The paper tackles catastrophic forgetting in learning-to-branch methods for Mixed Integer Programs (MIPs) when training data arrives continually, proposing LIMIP, which uses a bipartite Graph Attention Network with knowledge distillation and elastic weight consolidation, resulting in up to 50% better performance in lifelong learning scenarios compared to baselines.
Mixed Integer programs (MIPs) are typically solved by the Branch-and-Bound algorithm. Recently, Learning to imitate fast approximations of the expert strong branching heuristic has gained attention due to its success in reducing the running time for solving MIPs.
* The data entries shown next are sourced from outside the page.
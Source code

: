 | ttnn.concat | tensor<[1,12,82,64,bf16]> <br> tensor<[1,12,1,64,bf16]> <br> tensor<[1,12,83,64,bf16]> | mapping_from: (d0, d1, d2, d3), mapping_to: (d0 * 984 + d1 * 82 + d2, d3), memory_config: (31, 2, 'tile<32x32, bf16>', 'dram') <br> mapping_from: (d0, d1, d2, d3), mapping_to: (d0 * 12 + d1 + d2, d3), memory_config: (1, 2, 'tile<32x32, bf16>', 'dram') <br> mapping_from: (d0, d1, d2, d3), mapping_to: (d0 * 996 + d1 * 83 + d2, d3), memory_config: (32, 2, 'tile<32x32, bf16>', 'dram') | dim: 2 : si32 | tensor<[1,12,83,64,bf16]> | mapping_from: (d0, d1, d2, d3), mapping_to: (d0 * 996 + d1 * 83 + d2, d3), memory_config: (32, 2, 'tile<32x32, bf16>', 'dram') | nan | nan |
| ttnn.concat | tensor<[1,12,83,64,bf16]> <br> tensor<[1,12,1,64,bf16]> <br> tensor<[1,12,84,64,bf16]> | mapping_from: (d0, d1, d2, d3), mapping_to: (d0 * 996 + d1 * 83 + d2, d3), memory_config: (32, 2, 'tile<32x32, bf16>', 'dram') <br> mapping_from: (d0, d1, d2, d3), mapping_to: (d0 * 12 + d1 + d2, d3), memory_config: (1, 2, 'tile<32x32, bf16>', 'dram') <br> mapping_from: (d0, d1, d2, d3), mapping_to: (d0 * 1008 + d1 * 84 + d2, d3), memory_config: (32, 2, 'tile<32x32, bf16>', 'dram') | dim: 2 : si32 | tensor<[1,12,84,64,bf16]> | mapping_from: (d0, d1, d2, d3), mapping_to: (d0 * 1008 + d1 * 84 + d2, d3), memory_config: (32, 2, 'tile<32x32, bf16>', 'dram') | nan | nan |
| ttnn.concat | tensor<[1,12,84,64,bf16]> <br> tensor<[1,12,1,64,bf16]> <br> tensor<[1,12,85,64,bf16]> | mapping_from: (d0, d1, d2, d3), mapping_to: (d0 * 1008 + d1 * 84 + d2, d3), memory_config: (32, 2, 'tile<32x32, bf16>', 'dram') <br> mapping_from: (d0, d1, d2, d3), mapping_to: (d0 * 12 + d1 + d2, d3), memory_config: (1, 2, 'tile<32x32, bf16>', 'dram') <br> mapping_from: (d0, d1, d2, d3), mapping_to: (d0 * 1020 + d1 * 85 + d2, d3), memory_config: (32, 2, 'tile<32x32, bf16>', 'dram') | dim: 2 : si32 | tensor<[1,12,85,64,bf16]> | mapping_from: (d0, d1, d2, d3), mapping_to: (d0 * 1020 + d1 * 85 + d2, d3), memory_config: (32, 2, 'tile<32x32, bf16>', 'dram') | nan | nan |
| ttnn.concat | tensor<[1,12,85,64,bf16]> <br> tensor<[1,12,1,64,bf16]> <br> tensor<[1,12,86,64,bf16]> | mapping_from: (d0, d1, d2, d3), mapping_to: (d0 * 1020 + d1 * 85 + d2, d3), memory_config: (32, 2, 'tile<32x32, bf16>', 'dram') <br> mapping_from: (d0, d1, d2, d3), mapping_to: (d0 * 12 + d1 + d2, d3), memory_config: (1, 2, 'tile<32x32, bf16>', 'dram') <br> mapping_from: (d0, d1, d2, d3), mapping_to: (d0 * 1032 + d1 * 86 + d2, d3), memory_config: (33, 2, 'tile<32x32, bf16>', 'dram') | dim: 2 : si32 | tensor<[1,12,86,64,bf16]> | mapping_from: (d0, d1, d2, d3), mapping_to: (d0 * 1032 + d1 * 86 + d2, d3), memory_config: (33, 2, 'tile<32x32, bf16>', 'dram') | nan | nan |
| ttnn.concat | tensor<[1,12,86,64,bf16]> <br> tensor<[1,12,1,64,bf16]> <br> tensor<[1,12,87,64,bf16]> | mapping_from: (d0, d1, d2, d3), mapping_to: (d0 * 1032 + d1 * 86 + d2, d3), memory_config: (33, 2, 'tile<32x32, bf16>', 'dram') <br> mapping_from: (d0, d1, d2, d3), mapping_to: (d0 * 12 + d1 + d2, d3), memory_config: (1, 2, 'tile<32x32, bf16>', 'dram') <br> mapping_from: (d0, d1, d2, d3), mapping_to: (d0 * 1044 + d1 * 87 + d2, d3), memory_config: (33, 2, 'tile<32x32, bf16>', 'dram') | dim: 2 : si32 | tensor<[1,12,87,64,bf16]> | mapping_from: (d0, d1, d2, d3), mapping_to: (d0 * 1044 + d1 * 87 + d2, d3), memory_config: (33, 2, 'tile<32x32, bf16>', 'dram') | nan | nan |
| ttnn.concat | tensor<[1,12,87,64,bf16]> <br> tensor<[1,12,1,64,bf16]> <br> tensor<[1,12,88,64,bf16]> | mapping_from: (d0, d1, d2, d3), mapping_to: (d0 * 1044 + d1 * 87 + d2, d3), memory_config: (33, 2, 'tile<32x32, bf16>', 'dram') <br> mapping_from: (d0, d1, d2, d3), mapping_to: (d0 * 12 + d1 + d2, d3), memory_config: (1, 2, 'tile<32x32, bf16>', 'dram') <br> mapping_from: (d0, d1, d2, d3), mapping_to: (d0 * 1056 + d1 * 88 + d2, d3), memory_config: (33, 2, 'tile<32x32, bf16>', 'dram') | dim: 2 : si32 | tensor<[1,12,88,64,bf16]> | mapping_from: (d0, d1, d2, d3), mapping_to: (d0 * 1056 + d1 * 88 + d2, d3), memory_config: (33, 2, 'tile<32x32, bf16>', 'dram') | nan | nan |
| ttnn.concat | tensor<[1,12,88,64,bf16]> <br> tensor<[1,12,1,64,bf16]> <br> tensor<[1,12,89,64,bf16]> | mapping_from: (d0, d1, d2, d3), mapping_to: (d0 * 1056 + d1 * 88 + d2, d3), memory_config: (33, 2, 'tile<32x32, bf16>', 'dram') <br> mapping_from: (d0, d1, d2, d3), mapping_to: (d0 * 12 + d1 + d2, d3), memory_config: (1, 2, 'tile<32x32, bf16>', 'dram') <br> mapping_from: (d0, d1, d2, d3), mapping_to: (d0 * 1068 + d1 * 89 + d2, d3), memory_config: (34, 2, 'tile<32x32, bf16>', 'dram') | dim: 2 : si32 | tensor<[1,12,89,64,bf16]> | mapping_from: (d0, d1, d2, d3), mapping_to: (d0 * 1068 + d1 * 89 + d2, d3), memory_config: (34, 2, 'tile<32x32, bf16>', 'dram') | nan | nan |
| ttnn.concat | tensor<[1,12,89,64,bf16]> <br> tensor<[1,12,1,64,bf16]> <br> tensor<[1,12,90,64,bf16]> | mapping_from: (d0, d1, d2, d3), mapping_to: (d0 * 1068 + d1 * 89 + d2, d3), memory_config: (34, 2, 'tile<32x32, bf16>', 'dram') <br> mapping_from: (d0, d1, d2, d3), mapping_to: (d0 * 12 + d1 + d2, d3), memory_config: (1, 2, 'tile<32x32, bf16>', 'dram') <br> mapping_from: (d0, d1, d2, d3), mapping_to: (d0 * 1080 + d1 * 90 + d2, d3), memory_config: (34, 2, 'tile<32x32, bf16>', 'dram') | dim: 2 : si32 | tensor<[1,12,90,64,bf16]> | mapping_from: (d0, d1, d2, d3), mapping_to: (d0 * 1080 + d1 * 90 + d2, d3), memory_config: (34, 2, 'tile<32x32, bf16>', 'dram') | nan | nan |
However, existing learning-to-branch methods assume that the entire training data is available in a single session of training. This assumption is often not true, and if the training data is supplied in continual fashion over time, existing techniques suffer from catastrophic forgetting. In this work, we study the hitherto unexplored paradigm of Lifelong Learning to Branch on Mixed Integer Programs. To mitigate catastrophic forgetting, we propose LIMIP, which is powered by the idea of modeling an MIP instance in the form of a bipartite graph, which we map to an embedding space using a bipartite Graph Attention Network. This rich embedding space avoids catastrophic forgetting through the application of knowledge distillation and elastic weight consolidation, wherein we learn the parameters key towards retaining efficacy and are therefore protected from significant drift. We evaluate LIMIP on a series of NP-hard problems and establish that in comparison to existing baselines, LIMIP is up to 50% better when confronted with lifelong learning.